(Saved entries)

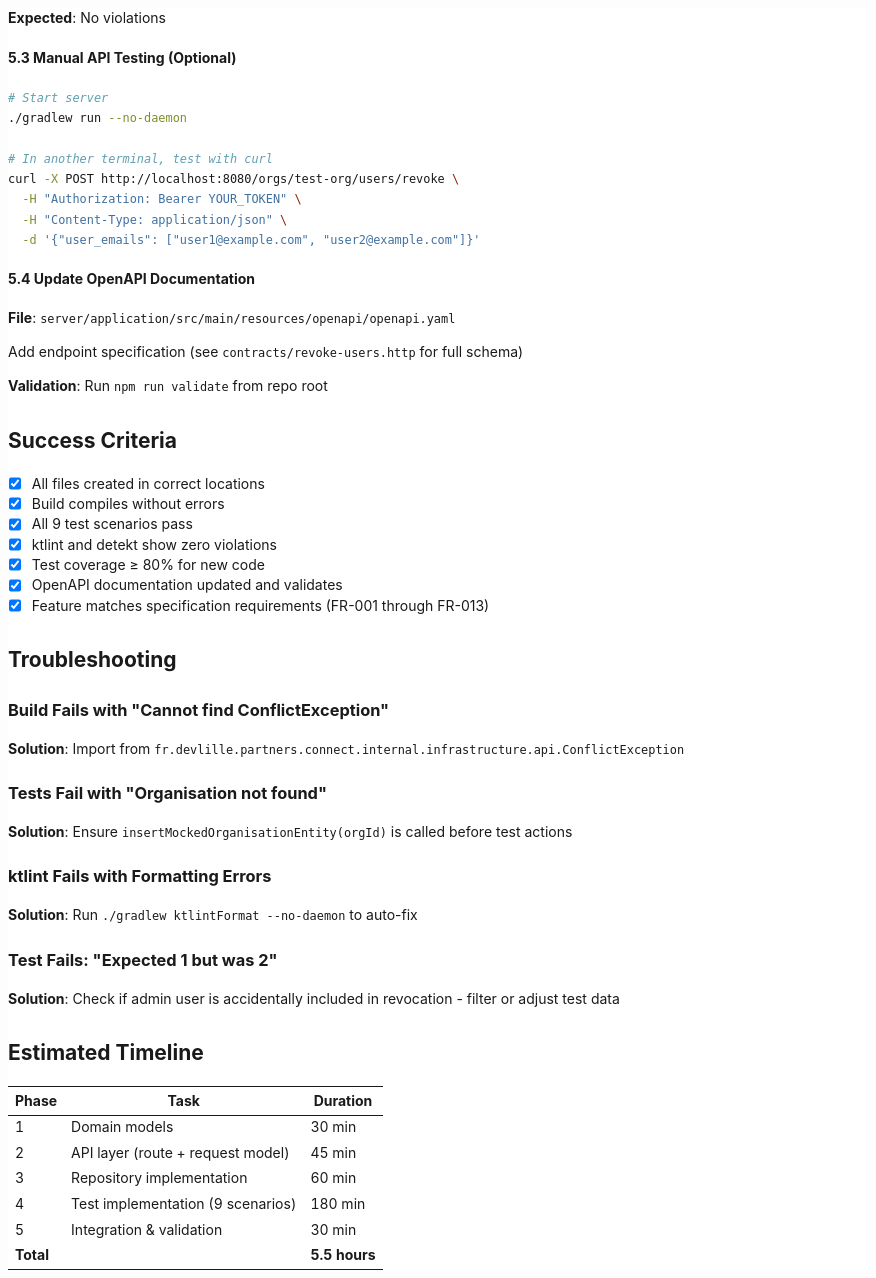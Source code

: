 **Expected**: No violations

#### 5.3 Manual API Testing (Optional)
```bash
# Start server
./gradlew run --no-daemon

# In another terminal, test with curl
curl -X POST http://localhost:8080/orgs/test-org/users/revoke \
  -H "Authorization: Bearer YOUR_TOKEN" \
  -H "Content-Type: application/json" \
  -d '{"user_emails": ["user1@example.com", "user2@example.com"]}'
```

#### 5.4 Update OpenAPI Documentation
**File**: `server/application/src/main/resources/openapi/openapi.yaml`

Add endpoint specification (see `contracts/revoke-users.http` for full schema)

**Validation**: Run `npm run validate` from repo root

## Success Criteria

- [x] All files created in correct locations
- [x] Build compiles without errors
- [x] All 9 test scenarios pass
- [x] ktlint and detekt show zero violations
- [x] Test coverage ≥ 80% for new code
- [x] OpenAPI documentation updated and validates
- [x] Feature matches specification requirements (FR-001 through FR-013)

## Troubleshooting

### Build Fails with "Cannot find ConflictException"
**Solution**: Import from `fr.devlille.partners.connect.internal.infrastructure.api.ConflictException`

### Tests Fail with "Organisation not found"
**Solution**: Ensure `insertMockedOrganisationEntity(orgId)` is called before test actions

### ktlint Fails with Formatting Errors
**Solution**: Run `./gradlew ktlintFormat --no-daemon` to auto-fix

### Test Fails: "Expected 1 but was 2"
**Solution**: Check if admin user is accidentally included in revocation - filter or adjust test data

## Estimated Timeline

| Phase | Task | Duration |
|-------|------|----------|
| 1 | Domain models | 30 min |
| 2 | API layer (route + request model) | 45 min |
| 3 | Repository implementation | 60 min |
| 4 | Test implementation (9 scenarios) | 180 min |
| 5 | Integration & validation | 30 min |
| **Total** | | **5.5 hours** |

* * *

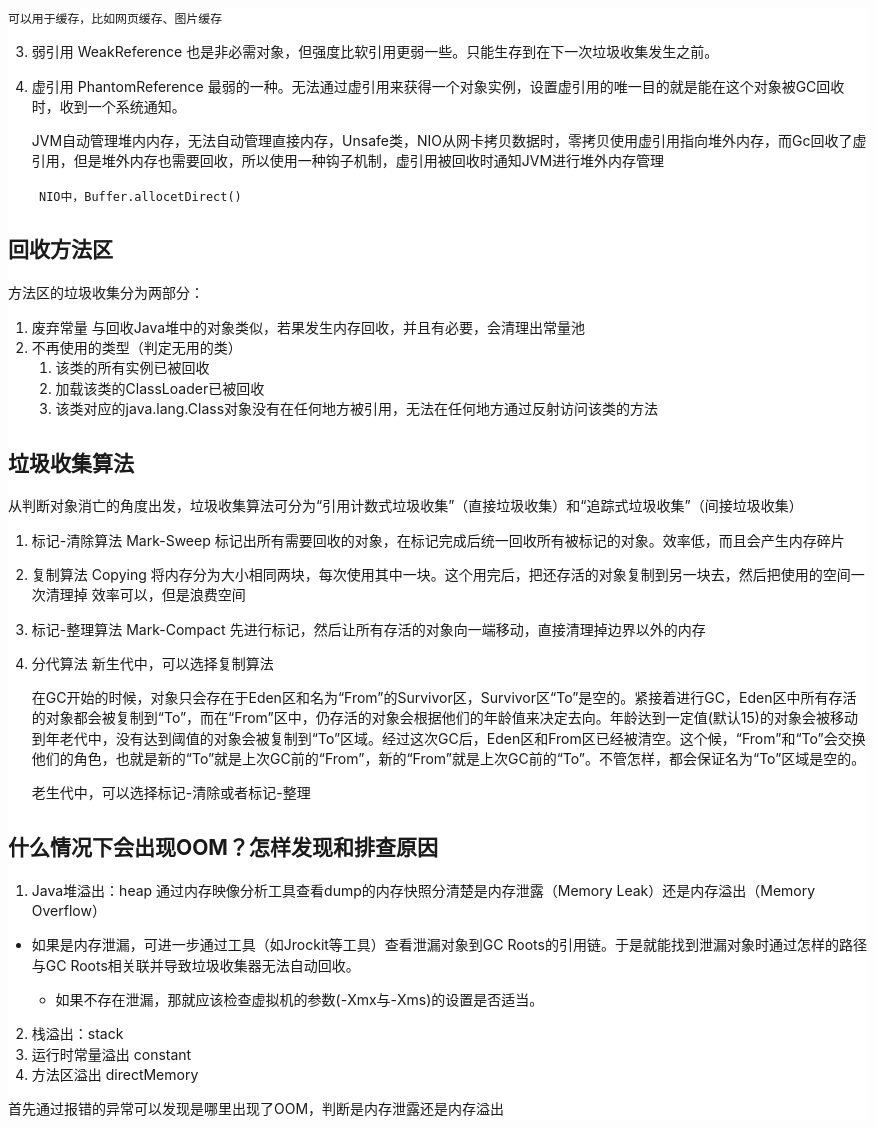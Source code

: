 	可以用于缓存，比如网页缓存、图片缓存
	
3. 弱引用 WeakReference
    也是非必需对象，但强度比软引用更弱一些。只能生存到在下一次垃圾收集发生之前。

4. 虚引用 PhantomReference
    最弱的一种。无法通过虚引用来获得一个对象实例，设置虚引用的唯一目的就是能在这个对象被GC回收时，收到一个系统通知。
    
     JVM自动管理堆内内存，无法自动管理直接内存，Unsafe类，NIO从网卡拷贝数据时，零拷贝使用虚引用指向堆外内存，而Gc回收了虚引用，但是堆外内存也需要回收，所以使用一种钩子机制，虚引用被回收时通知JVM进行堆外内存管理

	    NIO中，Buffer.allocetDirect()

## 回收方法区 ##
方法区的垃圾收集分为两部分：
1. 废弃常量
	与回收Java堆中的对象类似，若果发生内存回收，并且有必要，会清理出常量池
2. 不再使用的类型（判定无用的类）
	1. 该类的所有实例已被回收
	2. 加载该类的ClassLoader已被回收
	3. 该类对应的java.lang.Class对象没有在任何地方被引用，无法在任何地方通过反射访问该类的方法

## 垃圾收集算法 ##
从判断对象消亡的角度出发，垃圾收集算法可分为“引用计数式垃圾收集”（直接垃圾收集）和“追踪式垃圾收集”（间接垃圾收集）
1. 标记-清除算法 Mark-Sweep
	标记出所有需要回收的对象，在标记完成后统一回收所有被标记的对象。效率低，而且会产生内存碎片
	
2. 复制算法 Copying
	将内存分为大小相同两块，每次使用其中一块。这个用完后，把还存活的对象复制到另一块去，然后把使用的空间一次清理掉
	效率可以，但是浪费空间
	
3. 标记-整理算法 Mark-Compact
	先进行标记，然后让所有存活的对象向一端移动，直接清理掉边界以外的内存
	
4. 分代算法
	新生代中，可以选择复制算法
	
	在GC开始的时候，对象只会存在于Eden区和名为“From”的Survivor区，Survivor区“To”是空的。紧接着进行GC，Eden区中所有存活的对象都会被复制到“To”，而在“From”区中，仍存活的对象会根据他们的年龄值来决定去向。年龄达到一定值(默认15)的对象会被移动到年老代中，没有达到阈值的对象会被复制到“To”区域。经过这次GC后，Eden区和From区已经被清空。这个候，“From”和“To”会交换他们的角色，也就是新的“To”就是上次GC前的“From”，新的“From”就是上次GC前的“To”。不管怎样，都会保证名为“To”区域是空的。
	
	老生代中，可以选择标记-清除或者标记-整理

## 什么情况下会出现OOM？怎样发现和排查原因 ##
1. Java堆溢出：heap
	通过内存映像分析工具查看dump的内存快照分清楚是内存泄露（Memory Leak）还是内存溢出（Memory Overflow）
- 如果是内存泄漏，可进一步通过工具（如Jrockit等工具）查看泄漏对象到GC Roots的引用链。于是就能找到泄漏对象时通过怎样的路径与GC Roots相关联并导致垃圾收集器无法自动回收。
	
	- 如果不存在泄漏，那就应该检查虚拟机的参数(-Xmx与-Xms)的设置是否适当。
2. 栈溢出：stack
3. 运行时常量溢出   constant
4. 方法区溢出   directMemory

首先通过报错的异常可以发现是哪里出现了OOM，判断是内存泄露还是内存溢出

## [TASK GOAL]
For each line above that includes the word "Build", make a copy of that line.

## [TASK RESPONSE]
- [x] Build compiles without errors
### Build Fails with "Cannot find ConflictException"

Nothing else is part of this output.